Anticonvulsants have been used in clinical practice for a variety of neuropathic pain syndromes since the 1960s. Gabapentin has become commonly used for treating a variety of neuropathic pain conditions and was the most prescribed anti-convulsant in the Post-Stroke Rehabilitation Outcomes Project pain study which looked at medication usage for stroke patients at seven inpatient rehabilitation facilities.4 Gabapentin is a structural analog of the neurotransmitter gamma-aminobutyric acid (GABA), but its exact mechanism of action in the treatment of central neuropathic pain is unclear. Gabapentin is relatively safe, with the most common side effects being dizziness and sedation.

Specific research on gabapentin to treat CPSP is limited to case series and not large, randomized, well-controlled studies.4,8 One report described gaba-pentin as being effective for thalamic pain starting at 300mg two times/day and titrating up to 300mg three times/day, while a second case found effective treatment starting at 100mg three times/day and titrating up to 300mg three times/day lasting at least one year.12,13 There are no randomized clinical trials examining the effectiveness of gabapentin for CPSP on a larger scale at the present time, nor is there any literature on the use of gabapentin at higher doses such as 2400mg/day or 3600mg/day. Further study is recommended before justifying the wide-spread use of gabapentin for this condition.
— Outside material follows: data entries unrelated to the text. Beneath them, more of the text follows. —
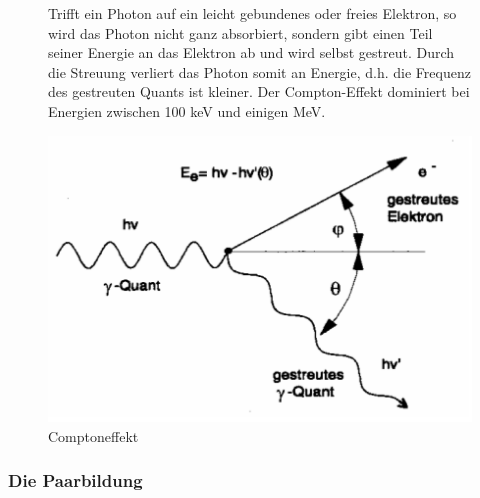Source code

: \begin{figure}[H]
	\begin{minipage}{0.4\textwidth}
	Trifft ein Photon auf ein leicht gebundenes oder freies Elektron, so wird das Photon nicht ganz absorbiert, sondern gibt einen Teil seiner Energie an das Elektron ab und wird selbst gestreut. Durch die Streuung verliert das Photon somit an Energie, d.h. die Frequenz des gestreuten Quants ist kleiner. Der Compton-Effekt dominiert bei Energien zwischen 100 keV und einigen MeV.
	\end{minipage}
	\begin{minipage}{0.59\textwidth}
	\centering \includegraphics[width=\textwidth]{Bilder/Comptoneffekt.png}
	\caption{Comptoneffekt}
	\end{minipage}

\end{figure}

\subsubsection{Die Paarbildung}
Lamotrigine is an anti-epileptic medication with non-NMDA anti-glutamatergic activity and is relatively well-tolerated, although there is documented potential for severe dermatologic adverse reactions such as Stevens-Johnson syndrome and toxic epidermal necrolysis. It was found to be moderately effective and achieve greater reduction of pain than a placebo at maximum doses of 200mg/day.10 Higher doses of lamotrigine have been thought to provide even better relief of pain but have not been tested with larger controlled studies.11

Complex Regional Pain Syndrome

Complex regional pain syndrome (CRPS) type 1 is a sympathetically mediated pain disorder presenting with the qualities of neuropathic pain. CRPS type 1 is differentiated from CRPS type 2 in that type 1 cannot be defined by a peripheral nerve injury. Although established as a wellknown complication after stroke, it remains unclear exactly how common it is. Estimates of its prevalence have ranged from 12.5% to 30.5%.14-16 CRPS type 1 is most commonly seen one to three months after stroke and less often after five months. The exact mechanisms that precipitate the onset of CRPS after stroke are not precisely understood at this time. Spasticity and limited range of motion of the shoulder, especially external rotation, appear to be influential factors towards development of this condition.17 Conversely, adequate range of motion in the shoulder is felt to be a protective mechanism against the development of CRPS type 1.

The most common presentation of post-stroke CRPS is severe shoulder and hand pain with sparing of the elbow together with swelling, especially in the hand. CRPS is unique from other forms of neuropathic pain in that it is associated with vasomotor, sudomotor, and trophic changes. The diagnosis of CRPS is based on clinical criteria adopted by the International Association for the Study of Pain (see Table 1).